With unemployment at record highs, business leaders would assume it’s easy pickings when it comes to hiring. But with unemployment benefits also at record highs and anxiety about COVID-19 still lingering, the opposite is true. Right now, hiring staff, at almost any price, is difficult for even top tier employers.
Businesses offering $20 an hour for dishwashers can’t get a nibble; others are paying just for an interview. Finding talent in a difficult market may mean thinking outside the box, and looking for assistance where it’s available.
Work and collect
The Biden administration recognized some enhanced unemployment benefits may be contributing to the labor shortage and highlighted some help for business. They suggest two options: offering part-time work to those collecting benefits, keeping their hours under state requirements so the employee can still collect the enhanced local and federal unemployment benefits.
Another option offered is to create job-share opportunities. These allow workers to share a role, each at part-time, while continuing to collect their enhanced unemployment. Depending on the state, employees could receive a paycheck for working, a portion of their state unemployment benefit and full federal unemployment benefits.

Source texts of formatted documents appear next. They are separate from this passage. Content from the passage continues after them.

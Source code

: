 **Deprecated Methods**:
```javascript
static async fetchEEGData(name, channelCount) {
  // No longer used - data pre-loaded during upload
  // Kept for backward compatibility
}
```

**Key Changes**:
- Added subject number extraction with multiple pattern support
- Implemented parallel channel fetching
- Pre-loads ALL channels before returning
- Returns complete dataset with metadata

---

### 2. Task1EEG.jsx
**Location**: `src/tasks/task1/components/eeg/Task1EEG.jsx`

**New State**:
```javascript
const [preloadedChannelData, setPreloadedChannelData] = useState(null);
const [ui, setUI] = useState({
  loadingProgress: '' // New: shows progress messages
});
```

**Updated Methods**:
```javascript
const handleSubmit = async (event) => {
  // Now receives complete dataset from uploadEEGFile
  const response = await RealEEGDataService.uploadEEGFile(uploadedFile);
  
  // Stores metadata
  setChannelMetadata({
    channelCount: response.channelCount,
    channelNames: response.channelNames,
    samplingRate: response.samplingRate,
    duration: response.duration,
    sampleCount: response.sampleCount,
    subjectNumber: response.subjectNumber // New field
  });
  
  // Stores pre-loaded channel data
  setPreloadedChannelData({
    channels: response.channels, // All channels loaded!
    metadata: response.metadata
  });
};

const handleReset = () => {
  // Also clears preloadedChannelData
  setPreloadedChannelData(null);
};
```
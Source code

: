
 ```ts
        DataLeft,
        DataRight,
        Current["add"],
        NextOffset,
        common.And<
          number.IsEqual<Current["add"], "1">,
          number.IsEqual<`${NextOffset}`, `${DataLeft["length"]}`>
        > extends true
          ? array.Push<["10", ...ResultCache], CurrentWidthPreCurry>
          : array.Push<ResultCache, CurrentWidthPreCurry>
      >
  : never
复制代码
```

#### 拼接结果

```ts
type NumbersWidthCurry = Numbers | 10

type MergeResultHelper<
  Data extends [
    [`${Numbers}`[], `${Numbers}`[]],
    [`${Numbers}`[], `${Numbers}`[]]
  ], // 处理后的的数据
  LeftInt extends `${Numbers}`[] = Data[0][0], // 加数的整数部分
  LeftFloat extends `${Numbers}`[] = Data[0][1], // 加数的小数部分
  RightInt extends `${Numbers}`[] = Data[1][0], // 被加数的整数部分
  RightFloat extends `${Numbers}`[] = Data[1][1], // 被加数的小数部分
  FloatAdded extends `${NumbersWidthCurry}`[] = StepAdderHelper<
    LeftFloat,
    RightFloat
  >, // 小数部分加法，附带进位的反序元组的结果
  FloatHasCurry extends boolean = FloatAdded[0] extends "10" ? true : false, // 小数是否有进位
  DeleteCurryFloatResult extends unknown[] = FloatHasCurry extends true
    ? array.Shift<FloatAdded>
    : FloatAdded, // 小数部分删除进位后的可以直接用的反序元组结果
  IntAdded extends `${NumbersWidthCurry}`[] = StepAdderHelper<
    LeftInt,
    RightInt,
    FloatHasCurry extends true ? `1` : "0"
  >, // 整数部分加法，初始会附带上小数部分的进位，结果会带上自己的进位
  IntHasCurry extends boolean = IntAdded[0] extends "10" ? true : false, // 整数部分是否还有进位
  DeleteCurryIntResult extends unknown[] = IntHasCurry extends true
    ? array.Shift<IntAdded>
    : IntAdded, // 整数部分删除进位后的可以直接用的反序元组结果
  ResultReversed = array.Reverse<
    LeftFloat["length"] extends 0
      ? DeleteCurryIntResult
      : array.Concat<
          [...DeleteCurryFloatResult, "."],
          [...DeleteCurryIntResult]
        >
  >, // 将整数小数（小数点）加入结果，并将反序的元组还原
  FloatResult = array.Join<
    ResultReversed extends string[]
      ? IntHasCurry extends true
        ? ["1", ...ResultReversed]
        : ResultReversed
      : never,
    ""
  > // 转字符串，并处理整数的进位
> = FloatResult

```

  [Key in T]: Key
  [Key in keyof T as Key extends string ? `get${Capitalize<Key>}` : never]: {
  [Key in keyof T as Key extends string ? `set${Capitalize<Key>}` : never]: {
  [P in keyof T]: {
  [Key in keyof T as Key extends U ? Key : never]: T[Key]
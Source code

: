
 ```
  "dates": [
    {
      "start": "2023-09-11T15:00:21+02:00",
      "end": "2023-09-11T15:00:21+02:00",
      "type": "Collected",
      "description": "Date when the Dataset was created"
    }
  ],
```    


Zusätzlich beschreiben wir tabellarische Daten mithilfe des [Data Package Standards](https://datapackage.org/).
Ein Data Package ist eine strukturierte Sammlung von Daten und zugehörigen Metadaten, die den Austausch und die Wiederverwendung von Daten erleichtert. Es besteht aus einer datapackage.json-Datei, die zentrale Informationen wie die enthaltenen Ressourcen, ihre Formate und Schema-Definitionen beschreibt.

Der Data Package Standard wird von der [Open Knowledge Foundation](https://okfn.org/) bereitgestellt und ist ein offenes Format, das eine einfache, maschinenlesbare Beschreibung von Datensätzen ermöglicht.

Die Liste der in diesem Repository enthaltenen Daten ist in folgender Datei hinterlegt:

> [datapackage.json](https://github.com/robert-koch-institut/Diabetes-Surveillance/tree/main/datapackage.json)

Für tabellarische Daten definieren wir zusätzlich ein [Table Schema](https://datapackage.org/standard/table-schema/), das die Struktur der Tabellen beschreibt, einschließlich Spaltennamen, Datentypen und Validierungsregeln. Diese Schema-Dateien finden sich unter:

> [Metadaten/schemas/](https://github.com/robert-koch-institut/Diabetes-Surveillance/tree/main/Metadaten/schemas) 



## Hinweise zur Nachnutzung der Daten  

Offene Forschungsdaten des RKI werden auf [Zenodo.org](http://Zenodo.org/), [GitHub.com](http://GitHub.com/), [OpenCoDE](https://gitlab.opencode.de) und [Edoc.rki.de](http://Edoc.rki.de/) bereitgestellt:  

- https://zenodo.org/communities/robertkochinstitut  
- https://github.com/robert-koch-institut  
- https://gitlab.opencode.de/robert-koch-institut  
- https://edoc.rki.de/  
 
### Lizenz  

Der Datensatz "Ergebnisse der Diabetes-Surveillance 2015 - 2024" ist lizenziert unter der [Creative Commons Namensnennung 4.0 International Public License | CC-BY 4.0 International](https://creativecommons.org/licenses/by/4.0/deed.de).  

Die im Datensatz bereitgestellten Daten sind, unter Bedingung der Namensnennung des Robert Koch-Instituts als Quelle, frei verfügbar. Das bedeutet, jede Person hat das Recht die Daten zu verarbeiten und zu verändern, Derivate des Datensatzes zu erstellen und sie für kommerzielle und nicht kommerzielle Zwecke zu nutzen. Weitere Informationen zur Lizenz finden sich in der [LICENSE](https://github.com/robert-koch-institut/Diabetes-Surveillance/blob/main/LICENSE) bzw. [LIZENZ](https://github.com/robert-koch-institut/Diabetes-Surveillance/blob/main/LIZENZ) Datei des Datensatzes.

Check your state unemployment requirements, then post your openings detailing workers will have no more than the maximum amount of hours scheduled so they will continue to be eligible for partial state and full federal unemployment compensation.
The clock is ticking
Enhanced unemployment benefits at the federal level will be phased out by September 6. Almost half the states have eliminated their own additional benefits, although a recent Court ruling against the state of Indiana may cause reversals. Whether your state is paying enhanced benefits or not, the clock is ticking. Your job postings could remind potential applicants they’re in a better position to get a good job now, rather than later.
After Labor Day, when benefits run out and kids are back in school full time, the competition for jobs should be fierce. Candidates may be able to pick and choose where they want to work now (and demand higher wages in the short-term), but after the benefits expire, they may have more difficulty landing the job they want. Your postings should emphasize benefits will expire soon and workers should ‘get the job you want now – before anyone else does.’
Making a match, temporarily
You may be challenged to compete with unemployment benefits payments, but what is it costing your business to be short-staffed? A solution may be to match the benefit temporarily. Tell job seekers to bring in a copy of their latest u/c check so you can match their starting wage until the benefits run out. In September, revert workers back to normal pay. You’ll want to be clear and specific up front: on September 7, their salary goes down, but in the interim you’re willing to match what the government is offering.
A great resource for talent has always been internal referrals. Good employees with a strong work ethic tend to associate with like-minded individuals, so you’re ahead of the game already if they make a referral. Many companies are upping the ante: offering staff members a bonus for every hour a referral works. Some are offering $1-2 per hour for every hour the referral works, with a maximum of $1,000. You might want to go higher or lower, or even eliminate the cap, depending on your market.
Another resource is family members, particularly teens who have the summer off. If they’re of working age, encourage your staffers to bring your kid to work to actually work and get paid. They don’t have to worry about where their children are all summer; don’t have to worry about getting them to and from the job; and everyone gets a little extra spending money.
Leverage untapped resources
There are many resources in your area that can help: veterans groups; community and faith-based organizations; and those who work with the disabled are always looking to create partnerships with business to help people get in or back into the workforce. Look for these in your area. Many can help create training programs for potential employees and can be a limitless resource of potential hires at entry-level.
For skilled labor, veterans assistance groups can help find talent that has experience or training from military service that’s relevant to your business. A challenge for many employers is translating military jargon into private sector job titles. Welders, plumbers, HVAC professionals and electricians are all military-trained jobs that are easily transferred; but some more obscure military titles are applicable as well. Talk to your local veterans center about the skilled and unskilled positions you’re having difficulty filling. They likely have candidates that suit every need.
Appreciate what you have
An important note: don’t ignore existing talent. If you’re overpaying new hires, make sure to match that salary for current workers – even if only temporarily – or you may be looking to make even more new hires.
Hiring post-COVID presents a challenge for the largest business to the smallest. Creative thinking, looking for resources and perseverance will be necessary to recruit the best talent in your area.